In a results-based industry, it's crucial to find any means of improvement that embrace high-reward outcomes with low-risk procedures. In a sport like baseball, for example, a couple of miles per hour on a pitcher's fastball could be the difference between a multi-million dollar contract or being undrafted. Situations like this call for us as strength coaches to be on top of our game. Regardless of who the individual might be, whether it's a weight-loss client or the next number one draft pick in the NFL, we should all think critically about how we can improve their lives and help them reach their goals as efficiently as possible.
My time at CSP has been life-changing.
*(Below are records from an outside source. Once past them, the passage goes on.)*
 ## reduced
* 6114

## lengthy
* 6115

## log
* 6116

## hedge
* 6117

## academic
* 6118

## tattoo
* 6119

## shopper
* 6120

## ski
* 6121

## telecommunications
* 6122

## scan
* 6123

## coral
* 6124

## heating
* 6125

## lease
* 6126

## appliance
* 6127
This might sound heavily exaggerated to you reading this, but I truly do mean it. There are so many memories and lessons that I have taken away from this internship that have made me a better coach and an even better person. With that being said, there are a ton of people that I would like to thank for making this longtime goal of mine become a reality.
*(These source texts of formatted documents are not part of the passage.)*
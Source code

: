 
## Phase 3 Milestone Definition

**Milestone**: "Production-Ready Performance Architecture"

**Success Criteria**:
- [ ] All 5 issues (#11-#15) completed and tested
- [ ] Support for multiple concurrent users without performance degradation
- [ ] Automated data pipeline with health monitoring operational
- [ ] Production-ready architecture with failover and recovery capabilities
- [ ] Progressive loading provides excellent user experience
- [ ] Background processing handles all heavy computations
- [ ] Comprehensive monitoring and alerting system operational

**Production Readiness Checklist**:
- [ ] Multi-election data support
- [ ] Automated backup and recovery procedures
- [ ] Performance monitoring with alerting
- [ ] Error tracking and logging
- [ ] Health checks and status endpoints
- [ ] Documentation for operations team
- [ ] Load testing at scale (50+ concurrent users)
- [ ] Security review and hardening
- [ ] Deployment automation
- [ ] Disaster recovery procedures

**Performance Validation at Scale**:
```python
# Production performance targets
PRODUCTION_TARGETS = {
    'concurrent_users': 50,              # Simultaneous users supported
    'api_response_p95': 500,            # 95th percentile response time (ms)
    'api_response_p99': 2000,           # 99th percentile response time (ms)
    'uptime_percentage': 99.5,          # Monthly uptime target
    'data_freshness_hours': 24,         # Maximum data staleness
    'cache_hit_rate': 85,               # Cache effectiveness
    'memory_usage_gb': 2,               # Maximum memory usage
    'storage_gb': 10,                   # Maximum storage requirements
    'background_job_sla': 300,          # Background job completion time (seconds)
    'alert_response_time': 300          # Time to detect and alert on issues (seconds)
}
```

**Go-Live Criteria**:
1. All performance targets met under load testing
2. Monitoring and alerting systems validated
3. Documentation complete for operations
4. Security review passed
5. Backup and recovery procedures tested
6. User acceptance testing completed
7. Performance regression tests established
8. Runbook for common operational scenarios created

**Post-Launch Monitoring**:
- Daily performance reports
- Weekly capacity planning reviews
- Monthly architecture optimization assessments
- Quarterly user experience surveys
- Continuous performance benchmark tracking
I have to start by thanking my family and friends back home in New York. They have supported me each and every day since I've accepted this position. Leaving the only place you've ever called home for the first time was extremely daunting at first. Their encouragement towards my ambitions made this process a heck of a lot easier. In the end, as you can tell, it was well worth it.
Secondly, I'd like to thank the CSP staff for welcoming me with open arms. Pete, Eric, Stacie, Chris, Tony B., Tony G., Greg, Miguel, Andrew, Matt, Nancy and George have made this whole experience fun and well worth the time and monetary investment. The relationships I've developed both inside and outside on the CSP network wouldn't be possible without all of you. Without getting too sappy (shed a tear, Zomberg), I have a surplus of memories that will last a lifetime from this place, and I can't thank you guys enough for that.
Last but not least, I'd like to thank my fellow interns Janelle, Mike, Eric, and Ricky for forming the CSP Dream Team and making work enjoyable day in and day out. Each one of you has a bright future based on your personalities and work ethic. It was an absolute pleasure working and growing alongside you guys. I'm excited to see where this journey takes each one of us in the upcoming years.
Seven months later, here we are closing another chapter and getting ready to open up another one. Cressey Sports Performance has permanently changed my life, and I cannot thank everyone involved enough for that. Happy New Year to all of my readers, I have a couple surprises up my sleeves for all of you!